Given information Block Start
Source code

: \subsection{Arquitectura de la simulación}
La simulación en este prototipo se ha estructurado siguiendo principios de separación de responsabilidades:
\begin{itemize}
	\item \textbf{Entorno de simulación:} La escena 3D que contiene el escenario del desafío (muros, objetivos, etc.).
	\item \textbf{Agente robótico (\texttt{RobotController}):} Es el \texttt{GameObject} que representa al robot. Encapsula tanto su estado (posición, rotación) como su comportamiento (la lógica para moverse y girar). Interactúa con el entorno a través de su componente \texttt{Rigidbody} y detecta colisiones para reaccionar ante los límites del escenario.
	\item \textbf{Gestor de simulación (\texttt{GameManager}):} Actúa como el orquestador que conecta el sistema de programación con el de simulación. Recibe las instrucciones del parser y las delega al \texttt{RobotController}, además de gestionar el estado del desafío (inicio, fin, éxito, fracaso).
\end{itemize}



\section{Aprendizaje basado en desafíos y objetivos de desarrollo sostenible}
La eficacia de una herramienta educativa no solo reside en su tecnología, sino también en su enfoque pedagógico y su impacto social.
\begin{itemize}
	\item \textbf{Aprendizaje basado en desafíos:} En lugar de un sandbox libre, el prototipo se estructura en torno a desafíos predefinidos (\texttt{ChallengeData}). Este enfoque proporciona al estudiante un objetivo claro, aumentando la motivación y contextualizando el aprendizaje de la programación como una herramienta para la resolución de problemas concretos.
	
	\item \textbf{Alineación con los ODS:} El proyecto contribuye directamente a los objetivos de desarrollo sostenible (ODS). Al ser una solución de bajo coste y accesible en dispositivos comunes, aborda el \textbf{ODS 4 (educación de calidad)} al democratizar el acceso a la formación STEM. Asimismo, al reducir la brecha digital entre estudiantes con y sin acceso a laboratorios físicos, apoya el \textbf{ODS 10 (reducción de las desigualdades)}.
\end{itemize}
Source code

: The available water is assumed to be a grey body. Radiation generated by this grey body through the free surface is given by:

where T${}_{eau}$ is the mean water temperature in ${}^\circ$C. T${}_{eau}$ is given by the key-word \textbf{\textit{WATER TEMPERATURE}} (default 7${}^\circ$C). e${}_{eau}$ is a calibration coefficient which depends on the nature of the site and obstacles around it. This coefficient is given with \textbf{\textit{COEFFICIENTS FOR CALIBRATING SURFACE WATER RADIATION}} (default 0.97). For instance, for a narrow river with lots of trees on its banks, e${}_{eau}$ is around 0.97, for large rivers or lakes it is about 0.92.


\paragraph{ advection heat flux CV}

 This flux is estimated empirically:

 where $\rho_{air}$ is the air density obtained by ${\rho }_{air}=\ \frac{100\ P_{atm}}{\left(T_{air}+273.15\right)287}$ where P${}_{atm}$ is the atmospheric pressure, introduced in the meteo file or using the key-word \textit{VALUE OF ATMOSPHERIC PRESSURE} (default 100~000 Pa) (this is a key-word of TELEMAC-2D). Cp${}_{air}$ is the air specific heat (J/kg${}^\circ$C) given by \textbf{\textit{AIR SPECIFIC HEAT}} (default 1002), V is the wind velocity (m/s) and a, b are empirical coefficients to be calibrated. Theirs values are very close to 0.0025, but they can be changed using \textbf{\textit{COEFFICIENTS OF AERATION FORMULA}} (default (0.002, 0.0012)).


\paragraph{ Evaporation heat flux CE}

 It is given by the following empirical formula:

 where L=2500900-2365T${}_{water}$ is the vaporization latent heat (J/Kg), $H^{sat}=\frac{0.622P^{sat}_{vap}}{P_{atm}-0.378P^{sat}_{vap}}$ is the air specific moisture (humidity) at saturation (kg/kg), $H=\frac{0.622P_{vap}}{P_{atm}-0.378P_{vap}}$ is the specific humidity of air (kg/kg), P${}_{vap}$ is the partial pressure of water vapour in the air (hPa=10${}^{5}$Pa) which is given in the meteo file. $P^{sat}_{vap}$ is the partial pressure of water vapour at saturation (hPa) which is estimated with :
Given information Block End
= Task directions =
An exact copy of all the entries is the required answer.

= Task solution =
Source code

: \subsection{Arquitectura de la simulación}
La simulación en este prototipo se ha estructurado siguiendo principios de separación de responsabilidades:
\begin{itemize}
	\item \textbf{Entorno de simulación:} La escena 3D que contiene el escenario del desafío (muros, objetivos, etc.).
	\item \textbf{Agente robótico (\texttt{RobotController}):} Es el \texttt{GameObject} que representa al robot. Encapsula tanto su estado (posición, rotación) como su comportamiento (la lógica para moverse y girar). Interactúa con el entorno a través de su componente \texttt{Rigidbody} y detecta colisiones para reaccionar ante los límites del escenario.
	\item \textbf{Gestor de simulación (\texttt{GameManager}):} Actúa como el orquestador que conecta el sistema de programación con el de simulación. Recibe las instrucciones del parser y las delega al \texttt{RobotController}, además de gestionar el estado del desafío (inicio, fin, éxito, fracaso).
\end{itemize}



\section{Aprendizaje basado en desafíos y objetivos de desarrollo sostenible}
La eficacia de una herramienta educativa no solo reside en su tecnología, sino también en su enfoque pedagógico y su impacto social.
\begin{itemize}
	\item \textbf{Aprendizaje basado en desafíos:} En lugar de un sandbox libre, el prototipo se estructura en torno a desafíos predefinidos (\texttt{ChallengeData}). Este enfoque proporciona al estudiante un objetivo claro, aumentando la motivación y contextualizando el aprendizaje de la programación como una herramienta para la resolución de problemas concretos.
	
	\item \textbf{Alineación con los ODS:} El proyecto contribuye directamente a los objetivos de desarrollo sostenible (ODS). Al ser una solución de bajo coste y accesible en dispositivos comunes, aborda el \textbf{ODS 4 (educación de calidad)} al democratizar el acceso a la formación STEM. Asimismo, al reducir la brecha digital entre estudiantes con y sin acceso a laboratorios físicos, apoya el \textbf{ODS 10 (reducción de las desigualdades)}.
\end{itemize}
Source code

: The available water is assumed to be a grey body. Radiation generated by this grey body through the free surface is given by:

where T${}_{eau}$ is the mean water temperature in ${}^\circ$C. T${}_{eau}$ is given by the key-word \textbf{\textit{WATER TEMPERATURE}} (default 7${}^\circ$C). e${}_{eau}$ is a calibration coefficient which depends on the nature of the site and obstacles around it. This coefficient is given with \textbf{\textit{COEFFICIENTS FOR CALIBRATING SURFACE WATER RADIATION}} (default 0.97). For instance, for a narrow river with lots of trees on its banks, e${}_{eau}$ is around 0.97, for large rivers or lakes it is about 0.92.


\paragraph{ advection heat flux CV}

 This flux is estimated empirically:

 where $\rho_{air}$ is the air density obtained by ${\rho }_{air}=\ \frac{100\ P_{atm}}{\left(T_{air}+273.15\right)287}$ where P${}_{atm}$ is the atmospheric pressure, introduced in the meteo file or using the key-word \textit{VALUE OF ATMOSPHERIC PRESSURE} (default 100~000 Pa) (this is a key-word of TELEMAC-2D). Cp${}_{air}$ is the air specific heat (J/kg${}^\circ$C) given by \textbf{\textit{AIR SPECIFIC HEAT}} (default 1002), V is the wind velocity (m/s) and a, b are empirical coefficients to be calibrated. Theirs values are very close to 0.0025, but they can be changed using \textbf{\textit{COEFFICIENTS OF AERATION FORMULA}} (default (0.002, 0.0012)).


\paragraph{ Evaporation heat flux CE}

 It is given by the following empirical formula:

 where L=2500900-2365T${}_{water}$ is the vaporization latent heat (J/Kg), $H^{sat}=\frac{0.622P^{sat}_{vap}}{P_{atm}-0.378P^{sat}_{vap}}$ is the air specific moisture (humidity) at saturation (kg/kg), $H=\frac{0.622P_{vap}}{P_{atm}-0.378P_{vap}}$ is the specific humidity of air (kg/kg), P${}_{vap}$ is the partial pressure of water vapour in the air (hPa=10${}^{5}$Pa) which is given in the meteo file. $P^{sat}_{vap}$ is the partial pressure of water vapour at saturation (hPa) which is estimated with :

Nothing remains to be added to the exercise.